Who Benefits—and Who Loses?

Winners:

  • Small business owners: Vape shop operators and convenience stores avoid a 60% tax hike.
  • Rural communities: Indigenous-owned businesses in areas like Bethel and Kotzebue escape disproportionate financial strain.
  • Consumers: No immediate price increases on vaping products.
Mike Dunleavy explains the process behind trading the No. 52 pick and then reacquiring it 😅 | NBC

Losers:

  • Education funding: Schools lose a potential $60 million annually, forcing budget cuts.
  • Public health advocates: Reduced regulatory pressure on vaping products.
  • Oil-dependent revenue streams: The state must find alternative funding sources to replace lost education dollars.

Where to Turn for Guidance

Businesses affected by the veto—or preparing for potential future tax changes—should consult with financial and legal experts to navigate compliance and operational adjustments. Here are key resources:

[Alaska Small Business Development Center]: Offers free tax and regulatory compliance assistance for vape retailers and convenience stores. Learn more.

[Commercial Tax Law Firms in Anchorage]: Specializing in excise tax structuring and legislative impact analysis. Find a vetted attorney.

[Public Health Consultants for Vaping Regulations]: Helping businesses adapt to evolving state and federal vaping laws.
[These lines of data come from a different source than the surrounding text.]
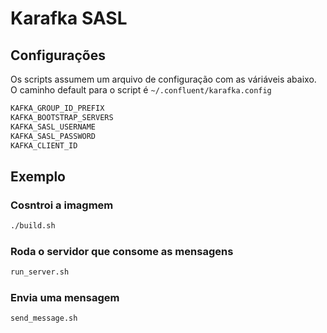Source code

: # Karafka SASL


## Configurações

Os scripts assumem um arquivo de configuração com as váriáveis abaixo.
O caminho default para o script é ```~/.confluent/karafka.config```

```bash
KAFKA_GROUP_ID_PREFIX
KAFKA_BOOTSTRAP_SERVERS
KAFKA_SASL_USERNAME
KAFKA_SASL_PASSWORD
KAFKA_CLIENT_ID
```
## Exemplo

### Cosntroi a imagmem

```bash
./build.sh
```

### Roda o servidor que consome as mensagens

```bash
run_server.sh
```

### Envia uma mensagem

```bash
send_message.sh
```
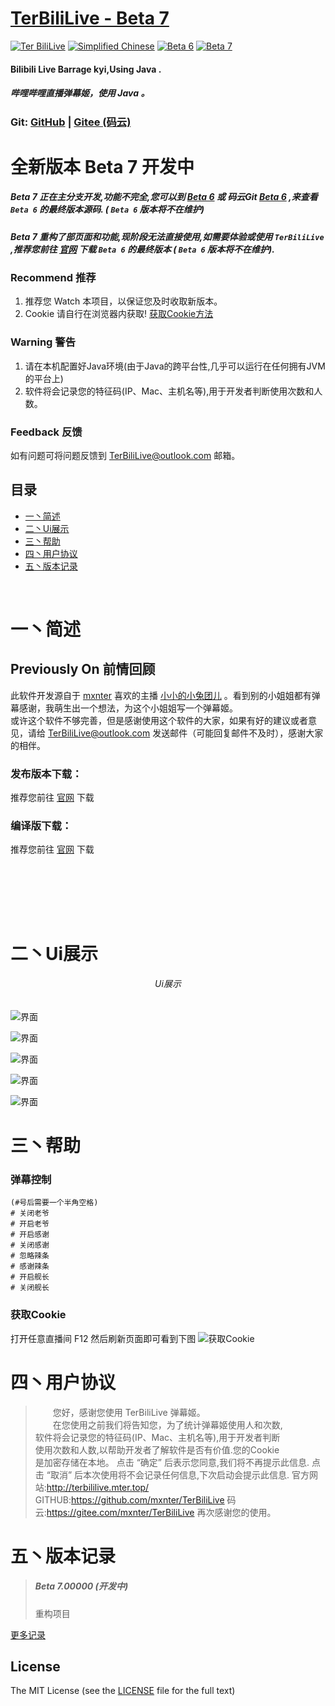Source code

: # [TerBiliLive - Beta 7](http://terbililive.mter.top/) 
 [![Ter BiliLive](https://img.shields.io/badge/Ter-BiliLive-orange.svg)]() [![Simplified Chinese](https://img.shields.io/badge/Simplified-Chinese-ff4569.svg)]() [![Beta 6](https://img.shields.io/badge/Beta-6-ff69b4.svg)]() [![Beta 7](https://img.shields.io/badge/Beta-7-ff35b8.svg)]()

#### Bilibili Live Barrage kyi,Using Java .
##### 哔哩哔哩直播弹幕姬，使用 Java 。  



### Git: [GitHub](https://gitee.com/mxnter/TerBiliLive/tree/master/) |  [Gitee (码云)](https://gitee.com/mxnter/TerBiliLive/tree/master/)

# 全新版本 Beta 7 开发中
##### Beta 7 正在主分支开发,功能不完全,您可以到 [Beta 6](https://github.com/mxnter/TerBiliLive/tree/Beta6) 或 码云Git [Beta 6](https://gitee.com/mxnter/TerBiliLive/tree/Beta6/) ,来查看 `Beta 6` 的最终版本源码. ( `Beta 6` 版本将不在维护)
##### Beta 7 重构了部页面和功能,现阶段无法直接使用,如需要体验或使用 `TerBiliLive` ,推荐您前往 [官网](http://terbililive.mter.top/) 下载 `Beta 6` 的最终版本 ( `Beta 6` 版本将不在维护).

### Recommend 推荐
1. 推荐您 Watch 本项目，以保证您及时收取新版本。  
2. Cookie 请自行在浏览器内获取! [获取Cookie方法](#四丶帮助)  
### Warning 警告
1. 请在本机配置好Java环境(由于Java的跨平台性,几乎可以运行在任何拥有JVM的平台上)
2. 软件将会记录您的特征码(IP、Mac、主机名等),用于开发者判断使用次数和人数。 

### Feedback 反馈
如有问题可将问题反馈到 TerBiliLive@outlook.com 邮箱。

  

## 目录
* [一丶简述](#一丶简述)
* [二丶Ui展示](#二丶Ui展示)
* [三丶帮助](#三丶帮助)
* [四丶用户协议](#四丶用户协议)
* [五丶版本记录](#五丶版本记录)

<br>

# 一丶简述

## Previously On 前情回顾
此软件开发源自于 [mxnter](https://space.bilibili.com/18169995) 喜欢的主播 [小小的小兔团儿](https://space.bilibili.com/27897180) 。看到别的小姐姐都有弹幕感谢，我萌生出一个想法，为这个小姐姐写一个弹幕姬。  
或许这个软件不够完善，但是感谢使用这个软件的大家，如果有好的建议或者意见，请给 TerBiliLive@outlook.com 发送邮件（可能回复邮件不及时），感谢大家的相伴。


### 发布版本下载：
推荐您前往 [官网](http://terbililive.mter.top/) 下载


### 编译版下载：
推荐您前往 [官网](http://terbililive.mter.top/) 下载

<br><br>

<br><br>
# 二丶Ui展示
###### <center>Ui展示</center>

![界面](http://s5caqz.coding-pages.com/TerBiliLive/img/zs1.png)  

![界面](http://s5caqz.coding-pages.com/TerBiliLive/img/zs2.png)  

![界面](http://s5caqz.coding-pages.com/TerBiliLive/img/zs3.png)  

![界面](http://s5caqz.coding-pages.com/TerBiliLive/img/zs4.png)  

![界面](http://s5caqz.coding-pages.com/TerBiliLive/img/zs5.png)  
 






# 三丶帮助

### 弹幕控制
```
(#号后需要一个半角空格)
# 关闭老爷
# 开启老爷
# 开启感谢
# 关闭感谢
# 忽略辣条
# 感谢辣条
# 开启舰长
# 关闭舰长
```

### 获取Cookie
打开任意直播间 F12 然后刷新页面即可看到下图
![获取Cookie](http://terbililive.mter.top/APP/Beta6/getcookie.png)


# 四丶用户协议

>　　您好，感谢您使用 TerBiliLive 弹幕姬。  
>　　在您使用之前我们将告知您，为了统计弹幕姬使用人和次数,  
>软件将会记录您的特征码(IP、Mac、主机名等),用于开发者判断  
>使用次数和人数,以帮助开发者了解软件是否有价值.您的Cookie  
>是加密存储在本地。
>点击 “确定” 后表示您同意,我们将不再提示此信息.
>点击 “取消” 后本次使用将不会记录任何信息,下次启动会提示此信息.
>官方网站:http://terbililive.mter.top/
>GITHUB:https://github.com/mxnter/TerBiliLive
>码云:https://gitee.com/mxnter/TerBiliLive
>再次感谢您的使用。 


# 五丶版本记录
>##### Beta 7.00000 (开发中)
> 重构项目  


[更多记录](VERSION.md)


## License
The MIT License (see the [LICENSE](https://github.com/mxnter/TerBiliLive/blob/master/LICENSE) file for the full text)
CDC resources.

The Bigger Picture: What This Means for Tax Policy in Alaska

Dunleavy’s veto underscores a growing tension in Alaska’s fiscal strategy: balancing education funding with business survival. With oil revenues declining, lawmakers are increasingly turning to targeted excise taxes—only to face pushback from governors committed to tax cuts. The outcome may force Alaska to rethink its reliance on volatile revenue streams, potentially accelerating discussions on permanent funding solutions like a state income tax.
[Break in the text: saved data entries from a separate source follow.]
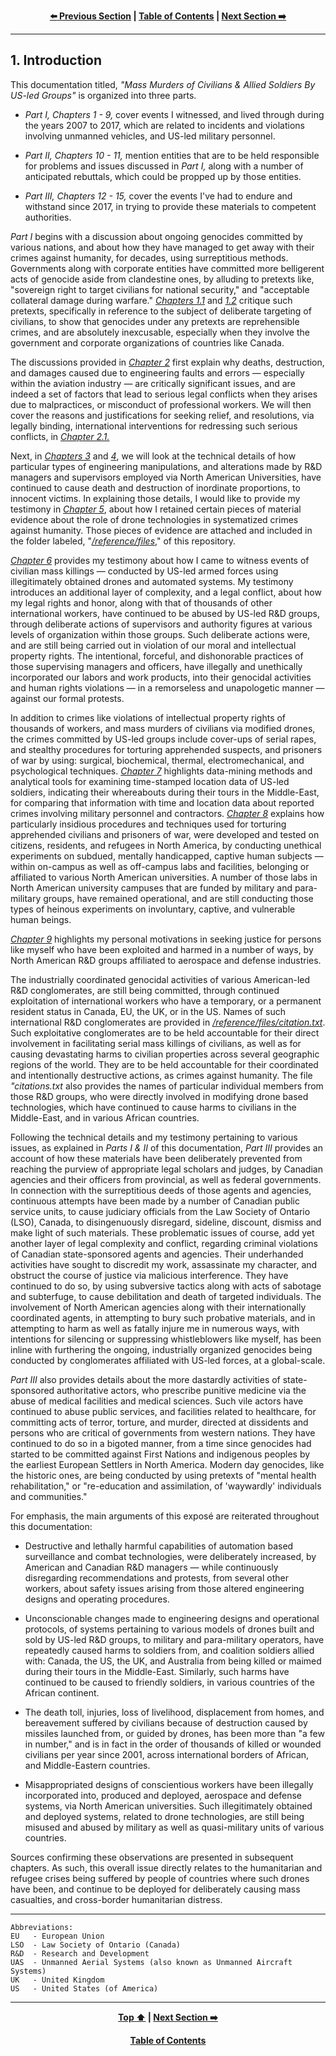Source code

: <div align="center">
  
  **[:arrow_left: Previous Section][Prev] | [Table of Contents][TOC] | [Next Section :arrow_right:][Next]**
  
  [Prev]: /expose/00-0.md
  [Next]: /expose/01-1.md
  [TOC]: /README.md#table-of-contents
  
</div>

---

## 1. Introduction

This documentation titled, *"Mass Murders of Civilians & Allied Soldiers By US-led Groups"* is organized into three parts. 

- *Part I, Chapters 1 - 9,* cover events I witnessed, and lived through during the years 2007 to 2017, which are related to incidents and violations involving unmanned vehicles, and US-led military personnel.

- *Part II, Chapters 10 - 11,* mention entities that are to be held responsible for problems and issues discussed in *Part I,* along with a number of anticipated rebuttals, which could be propped up by those entities. 

- *Part III, Chapters 12 - 15,* cover the events I've had to endure and withstand since 2017, in trying to provide these materials to competent authorities.   

*Part I* begins with a discussion about ongoing genocides committed by various nations, and about how they have managed to get away with their crimes against humanity, for decades, using surreptitious methods. Governments along with corporate entities have committed more belligerent acts of genocide aside from clandestine ones, by alluding to pretexts like, "sovereign right to target civilians for national security," and "acceptable collateral damage during warfare." [*Chapters 1.1*](/1-1.md#11-a-right-to-commit-mass-murders-question-mark) and [*1.2*](/1-2.md#12-the-hypocrisy-and-pretense-of-superficially-humble-nation-states) critique such pretexts, specifically in reference to the subject of deliberate targeting of civilians, to show that genocides under any pretexts are reprehensible crimes, and are absolutely inexcusable, especially when they involve the government and corporate organizations of countries like Canada.    

The discussions provided in [*Chapter 2*](/2-0.md#2-seriousness-of-engineering-managerial-and-operational-errors-in-aviation) first explain why deaths, destruction, and damages caused due to engineering faults and errors — especially within the aviation industry — are critically significant issues, and are indeed a set of factors that lead to serious legal conflicts when they arises due to malpractices, or misconduct of professional workers. We will then cover the reasons and justifications for seeking relief, and resolutions, via legally binding, international interventions for redressing such serious conflicts, in [*Chapter 2.1.*](/2-1.md#21-main-reasons-for-seeking-relief-via-international-interventions) 

Next, in [*Chapters 3*](/3-0.md#3-violations-of-intellectual-property-and-moral-rights-of-workers-by-north-american-universities) and [*4*](/4-0.md#4-misuse-and-abuse-of-defense-systems-developed-via-universities-in-committing-genocides), we will look at the technical details of how particular types of engineering manipulations, and alterations made by R&D managers and supervisors employed via North American Universities, have continued to cause death and destruction of inordinate proportions, to innocent victims. In explaining those details, I would like to provide my testimony in [*Chapter 5*](/5-0.md#5-how-the-given-research-and-development-materials-came-to-be-retained), about how I retained certain pieces of material evidence about the role of drone technologies in systematized crimes against humanity. Those pieces of evidence are attached and included in the folder labeled, "[*/reference/files*](./reference/files)," of this repository. 

[*Chapter 6*](/6-0.md#6-testimonial-evidence-about-intentional-drone-strikes-on-civilians) provides my testimony about how I came to witness events of civilian mass killings — conducted by US-led armed forces using illegitimately obtained drones and automated systems. My testimony introduces an additional layer of complexity, and a legal conflict, about how my legal rights and honor, along with that of thousands of other international workers, have continued to be abused by US-led R&D groups, through deliberate actions of supervisors and authority figures at various levels of organization within those groups. Such deliberate actions were, and are still being carried out in violation of our moral and intellectual property rights. The intentional, forceful, and dishonorable practices of those supervising managers and officers, have illegally and unethically incorporated our labors and work products, into their genocidal activities and human rights violations — in a remorseless and unapologetic manner — against our formal protests.  

In addition to crimes like violations of intellectual property rights of thousands of workers, and mass murders of civilians via modified drones, the crimes committed by US-led groups include cover-ups of serial rapes, and stealthy procedures for torturing apprehended suspects, and prisoners of war by using: surgical, biochemical, thermal, electromechanical, and psychological techniques. [*Chapter 7*](/7-0.md#7-the-value-of-data-from-fitness-trackers-and-wearable-devices) highlights data-mining methods and analytical tools for examining time-stamped location data of US-led soldiers, indicating their whereabouts during their tours in the Middle-East, for comparing that information with time and location data about reported crimes involving military personnel and contractors. [*Chapter 8*](/8-0.md#8-blue-sky-projects-developed-and-deployed-via-north-american-universities) explains how particularly insidious procedures and techniques used for torturing apprehended civilians and prisoners of war, were developed and tested on citizens, residents, and refugees in North America, by conducting unethical experiments on subdued, mentally handicapped, captive human subjects — within on-campus as well as off-campus labs and facilities, belonging or affiliated to various North American universities. A number of those labs in North American university campuses that are funded by military and para-military groups, have remained operational, and are still conducting those types of heinous experiments on involuntary, captive, and vulnerable human beings. 

[*Chapter 9*](/9-0.md#9-personal-motivations-for-seeking-justice) highlights my personal motivations in seeking justice for persons like myself who have been exploited and harmed in a number of ways, by North American R&D groups affiliated to aerospace and defense industries. 

The industrially coordinated genocidal activities of various American-led R&D conglomerates, are still being committed, through continued exploitation of international workers who have a temporary, or a permanent resident status in Canada, EU, the UK, or in the US. Names of such international R&D conglomerates are provided in [*/reference/files/citation.txt*](../reference/files/citations.txt). Such exploitative conglomerates are to be held accountable for their direct involvement in facilitating serial mass killings of civilians, as well as for causing devastating harms to civilian properties across several geographic regions of the world. They are to be held accountable for their coordinated and intentionally destructive actions, as crimes against humanity. The file *"citations.txt* also provides the names of particular individual members from those R&D groups, who were directly involved in modifying drone based technologies, which have continued to cause harms to civilians in the Middle-East, and in various African countries. 

Following the technical details and my testimony pertaining to various issues, as explained in *Parts I & II* of this documentation, *Part III* provides an account of how these materials have been deliberately prevented from reaching the purview of appropriate legal scholars and judges, by Canadian agencies and their officers from provincial, as well as federal governments. In connection with the surreptitious deeds of those agents and agencies, continuous attempts have been made by a number of Canadian public service units, to cause judiciary officials from the Law Society of Ontario (LSO), Canada, to disingenuously disregard, sideline, discount, dismiss and make light of such materials. These problematic issues of course, add yet another layer of legal complexity and conflict, regarding criminal violations of Canadian state-sponsored agents and agencies. Their underhanded activities have sought to discredit my work, assassinate my character, and obstruct the course of justice via malicious interference. They have continued to do so, by using subversive tactics along with acts of sabotage and subterfuge, to cause debilitation and death of targeted individuals. The involvement of North American agencies along with their internationally coordinated agents, in attempting to bury such probative materials, and in attempting to harm as well as fatally injure me in numerous ways, with intentions for silencing or suppressing whistleblowers like myself, has been inline with furthering the ongoing, industrially organized genocides being conducted by conglomerates affiliated with US-led forces, at a global-scale.

*Part III* also provides details about the more dastardly activities of state-sponsored authoritative actors, who prescribe punitive medicine via the abuse of medical facilities and medical sciences. Such vile actors have continued to abuse public services, and facilities related to healthcare, for committing acts of terror, torture, and murder, directed at dissidents and persons who are critical of governments from western nations. They have continued to do so in a bigoted manner, from a time since genocides had started to be committed against First Nations and indigenous peoples by the earliest European Settlers in North America. Modern day genocides, like the historic ones, are being conducted by using pretexts of "mental health rehabilitation," or "re-education and assimilation, of 'waywardly' individuals and communities." 

For emphasis, the main arguments of this exposé are reiterated throughout this documentation: 

- Destructive and lethally harmful capabilities of automation based surveillance and combat technologies, were deliberately increased, by American and Canadian R&D managers — while continuously disregarding recommendations and protests, from several other workers, about safety issues arising from those altered engineering designs and operating procedures. 

- Unconscionable changes made to engineering designs and operational protocols, of systems pertaining to various models of drones built and sold by US-led R&D groups, to military and para-military operators, have repeatedly caused harms to soldiers from, and coalition soldiers allied with: Canada, the US, the UK, and Australia from being killed or maimed during their tours in the Middle-East. Similarly, such harms have continued to be caused to friendly soldiers, in various countries of the African continent. 

- The death toll, injuries, loss of livelihood, displacement from homes, and bereavement suffered by civilians because of destruction caused by missiles launched from, or guided by drones, has been more than "a few in number," and is in fact in the order of thousands of killed or wounded civilians per year since 2001, across international borders of African, and Middle-Eastern countries. 

- Misappropriated designs of conscientious workers have been illegally incorporated into, produced and deployed, aerospace and defense systems, via North American universities. Such illegitimately obtained and deployed systems, related to drone technologies, are still being misused and abused by military as well as quasi-military units of various countries. 

Sources confirming these observations are presented in subsequent chapters. As such, this overall issue directly relates to the humanitarian and refugee crises being suffered by people of countries where such drones have been, and continue to be deployed for deliberately causing mass casualties, and cross-border humanitarian distress. 

---

```
Abbreviations:
EU   - European Union
LSO  - Law Society of Ontario (Canada)
R&D  - Research and Development
UAS  - Unmanned Aerial Systems (also known as Unmanned Aircraft Systems)
UK   - United Kingdom
US   - United States (of America)
```

---

<div align="center">
  
  **[Top :arrow_up:][Top] | [Next Section :arrow_right:][Next]** 
  
  **[Table of Contents][TOC]**

  [Prev]: /expose/00-0.md
  [Top]: /expose/01-0.md#introduction
  [Next]: /expose/01-1.md
  [TOC]: /README.md#table-of-contents
  
</div>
The Bigger Picture: What This Means for Tax Policy in Alaska

Historical context: This isn’t the first time Alaska has grappled with excise taxes. In 2022, Governor Dunleavy vetoed a proposed gas tax increase, citing economic harm to rural residents. The move led to a $200 million shortfall in transportation funding, forcing the state to issue bonds instead. The vape tax veto follows a similar playbook—prioritizing economic stability over targeted revenue generation.
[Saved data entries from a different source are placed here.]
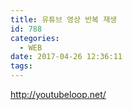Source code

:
 ```yaml
---
title: 유튜브 영상 반복 재생
id: 788
categories:
  - WEB
date: 2017-04-26 12:36:11
tags:
---
```


http://youtubeloop.net/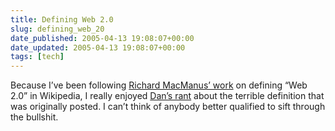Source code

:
 ```yaml
---
title: Defining Web 2.0
slug: defining_web_20
date_published: 2005-04-13 19:08:07+00:00
date_updated: 2005-04-13 19:08:07+00:00
tags: [tech]
---
```

Because I’ve been following [Richard MacManus’ work](http://www.readwriteweb.com/archives/002690.php) on defining “Web 2.0” in Wikipedia, I really enjoyed [Dan’s rant](http://stilicho.blogspot.com/2005/04/blank-corporate-verse.html) about the terrible definition that was originally posted. I can’t think of anybody better qualified to sift through the bullshit.
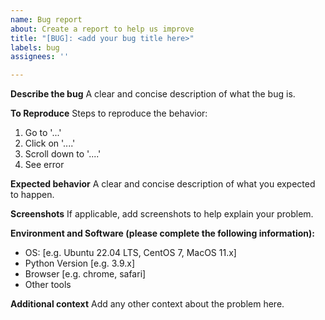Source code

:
 ```yaml
---
name: Bug report
about: Create a report to help us improve
title: "[BUG]: <add your bug title here>"
labels: bug
assignees: ''

---
```


**Describe the bug**
A clear and concise description of what the bug is.

**To Reproduce**
Steps to reproduce the behavior:
1. Go to '...'
2. Click on '....'
3. Scroll down to '....'
4. See error

**Expected behavior**
A clear and concise description of what you expected to happen.

**Screenshots**
If applicable, add screenshots to help explain your problem.

**Environment and Software (please complete the following information):**
 - OS: [e.g. Ubuntu 22.04 LTS, CentOS 7, MacOS 11.x]
 - Python Version [e.g. 3.9.x]
 - Browser [e.g. chrome, safari]
 - Other tools

**Additional context**
Add any other context about the problem here.
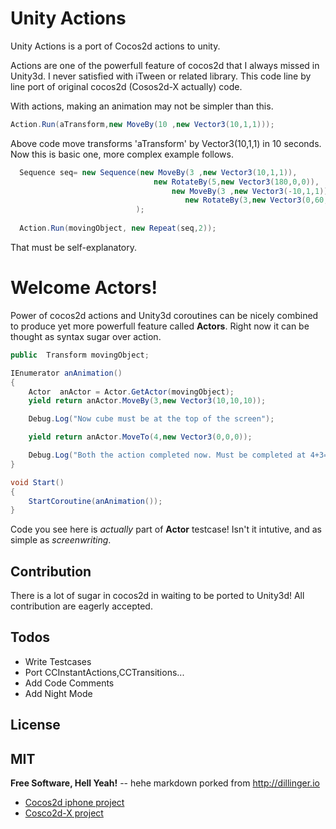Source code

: # Unity Actions

Unity Actions is a port of Cocos2d actions to unity.

Actions are one of the powerfull feature of cocos2d that I always missed in Unity3d. I never satisfied with iTween or related library. This code line by line port of original cocos2d  (Cosos2d-X actually) code.

With actions, making an animation may not be simpler than this.
```c#
Action.Run(aTransform,new MoveBy(10 ,new Vector3(10,1,1)));
```
Above code move transforms 'aTransform' by Vector3(10,1,1) in 10 seconds. Now this is basic one, more complex example follows.
```c#
  Sequence seq= new Sequence(new MoveBy(3 ,new Vector3(10,1,1)),
								new RotateBy(5,new Vector3(180,0,0)),
								    new MoveBy(3 ,new Vector3(-10,1,1)),
								       new RotateBy(3,new Vector3(0,60,0))
							);
							
  Action.Run(movingObject, new Repeat(seq,2));

```
That must be self-explanatory.

# Welcome Actors!
Power of cocos2d actions and Unity3d coroutines can be nicely combined to produce yet more powerfull feature called **Actors**. Right now it can be thought as syntax sugar over action.   

```c#
public  Transform movingObject;

IEnumerator anAnimation()
{
	Actor  anActor = Actor.GetActor(movingObject);
	yield return anActor.MoveBy(3,new Vector3(10,10,10));

	Debug.Log("Now cube must be at the top of the screen");

	yield return anActor.MoveTo(4,new Vector3(0,0,0));

	Debug.Log("Both the action completed now. Must be completed at 4+3=7 seconds");
}

void Start()
{
    StartCoroutine(anAnimation());
}
```
Code  you see here is *actually* part of **Actor** testcase! Isn't it intutive, and as simple as *screenwriting*.
## Contribution
There is a  lot of sugar in cocos2d in waiting to be ported to Unity3d! All contribution are eagerly accepted.
## Todos

 - Write Testcases
 - Port CCInstantActions,CCTransitions...
 - Add Code Comments
 - Add Night Mode

## License
MIT
---
**Free Software, Hell Yeah!** -- hehe markdown porked from http://dillinger.io


- [Cocos2d iphone project ](https://github.com/cocos2d/cocos2d-objc)
- [Cosco2d-X project](https://github.com/cocos2d/cocos2d-x)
Forward-looking warning: If the Legislature fails to secure alternative funding, Alaska’s education system could face deeper cuts, particularly in rural districts. Meanwhile, small businesses—already struggling with inflation—gain temporary relief. But without structural reforms, the state risks repeating past fiscal crises when oil prices dip again.

Final thought: “This veto isn’t just about vaping—it’s about how Alaska funds its future,” said Chen. “If lawmakers can’t find a sustainable way to replace lost revenue, we’ll see more of the same: short-term fixes that create long-term problems.” For businesses and communities navigating this uncertainty, proactive financial and legal planning is essential. Explore our directory for verified tax consultants, small business advisors, and public policy experts equipped to help you adapt.